I Can’t Go Blonde!
By Susan Wright
Is a change of colour a step too far for Becky … or is it a fresh start on a new path?
Becky shook her head when her hairdresser sat her down and suggested she ought to go blonde.
“No, I don’t think so,” she said, peering in the mirror and wishing she didn’t look so old. I’m a bit long in the tooth for something drastic like that.”
“Of course you’re not.” Craig stood behind her, running his fingers through her brown tinted hair. “Blonde hair would suit you, Becky, and you looked really down when you came in, so I thought a change might cheer you up.”
“It would take more than that. I still haven’t got another job, Craig. I’m too old for everything.”
Craig frowned. “You’re not that old.”
No, I’m only forty three,” Becky whispered so all the young hairdressers in the salon couldn’t hear, “but I feel as if I’ve got one foot in the grave. I went for a telesalesjob yesterday and all the other applicants looked about fourteen -and my experience didn’t seem to count for anything! I answered the phone in an office for years, but I didn’t even get a second interview!”
“But it can’t have been because of your age.”
“Oh, I think it was.” Becky broke into a wry grin. “And apparently I’m much too old to train as a fighter pilot now.”
“Well, the uniform wouldn’t suit you anyway.” Craig shrugged. “You need a job in another shop.”
“I know, but the only shop with vacancies is that trendy boutique in the precinct. When I went in, they had loud music blaring. I couldn’t cope with that.”
‘Tm surprised you could hear it, what with you being so old!”
“Oh, there’s nothing wrong with my ears,” Becky assured him with a smile. “But there’s no way I could work there, Craig. The atmosphere’s really horrible. Nobody asked if I needed any help. When I worked in a shop, I made the customers feel special, but I felt invisible in there. I felt like a total frump, too!”
“So go blonde,” Craig said, taking a swatch of hair from a cupboard. “Ash blonde. What do you think?”
You seem to be very busy lately
Becky took the swatch from him and stared at it. “It’s lovely, but I’d have to have my roots done more often if I went blonde and I couldn’t afford that because I haven’t got a job.”
“OK, we’ll stick to brown,” Craig said. The phone over on the desk started to ring. “Sorry, I’d better answer that.”
Becky nodded, watching him rushing over to the desk.
She was quite used to Craig dashing off during her appointments.
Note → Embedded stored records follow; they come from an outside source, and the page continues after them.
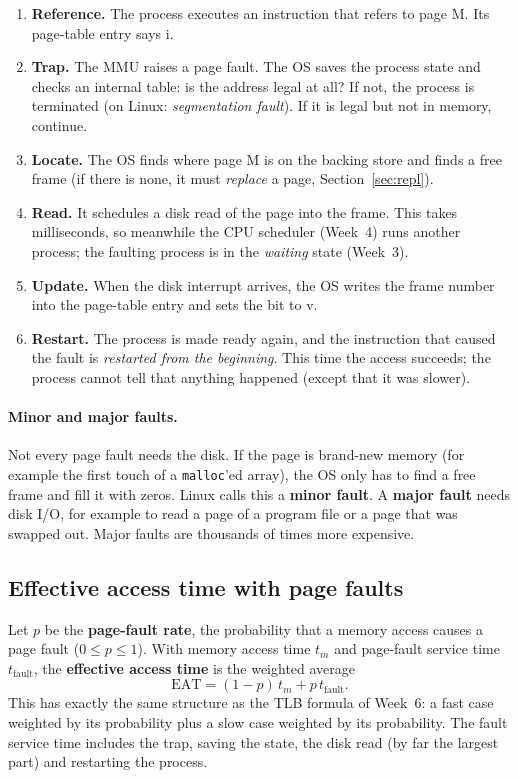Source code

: \documentclass[11pt,a4paper]{article}
\newcommand{\term}[1]{\textbf{\color{mintdeep}#1}}
\newcommand{\cmd}[1]{\texttt{#1}}
\begin{document}
\begin{enumerate}[leftmargin=1.4em]
  \item \textbf{Reference.} The process executes an instruction that refers to page M. Its page-table entry says i.
  \item \textbf{Trap.} The MMU raises a page fault. The OS saves the process state and checks an internal table: is the address legal at all? If not, the process is terminated (on Linux: \emph{segmentation fault}). If it is legal but not in memory, continue.
  \item \textbf{Locate.} The OS finds where page M is on the backing store and finds a free frame (if there is none, it must \emph{replace} a page, Section~\ref{sec:repl}).
  \item \textbf{Read.} It schedules a disk read of the page into the frame. This takes milliseconds, so meanwhile the CPU scheduler (Week~4) runs another process; the faulting process is in the \emph{waiting} state (Week~3).
  \item \textbf{Update.} When the disk interrupt arrives, the OS writes the frame number into the page-table entry and sets the bit to v.
  \item \textbf{Restart.} The process is made ready again, and the instruction that caused the fault is \emph{restarted from the beginning}. This time the access succeeds; the process cannot tell that anything happened (except that it was slower).
\end{enumerate}

\paragraph{Minor and major faults.} Not every page fault needs the disk. If the page is brand-new memory (for example the first touch of a \cmd{malloc}'ed array), the OS only has to find a free frame and fill it with zeros. Linux calls this a \term{minor fault}. A \term{major fault} needs disk I/O, for example to read a page of a program file or a page that was swapped out. Major faults are thousands of times more expensive.

\subsection{Effective access time with page faults}

Let $p$ be the \term{page-fault rate}, the probability that a memory access causes a page fault ($0 \le p \le 1$). With memory access time $t_m$ and page-fault service time $t_{\text{fault}}$, the \term{effective access time} is the weighted average
\[
\text{EAT} = (1-p)\, t_m + p\, t_{\text{fault}} .
\]
This has exactly the same structure as the TLB formula of Week~6: a fast case weighted by its probability plus a slow case weighted by its probability. The fault service time includes the trap, saving the state, the disk read (by far the largest part) and restarting the process.
\end{document}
He owned the salon, so he had to answer the phone and greet clients as well as doing hair.
He was always racing around, but he still managed to make her feel welcome and relaxed, and she loved her appointments at the salon.
It felt good to be pampered, but it was amazing that Craig managed to cope, she thought, as she watched him put the phone down and rush round the desk to take an elderly woman’s coat.
“You seem to be very busy lately,” she observed when he returned.
“Yes, it’s the recession. People always go to the hairdressers more when things are gloomy.”
“Really,” Craig replied as the phone rang again.
“Listen, would you go blonde if you got staff rates?”
Becky looked puzzled.
“Staff rates?” she echoed.
“Yeah – I can’t cope!” Craig exclaimed, nodding towards the phone. “I need a receptionist but I never get a spare minute to advertise for one.”
“A receptionist?” Becky repeated, her eyes lighting up.
Yes, somebody who can make clients feel special. And who’s good on the phone.”
“And somebody who looks good?”
“Yeah – I wouldn’t want a frump.”
“Right, I’ll go for the ash blonde then!” Becky grinned, peering in the mirror.
It was funny, but she suddenly looked much younger – and she’d look younger still once she’d gone blonde.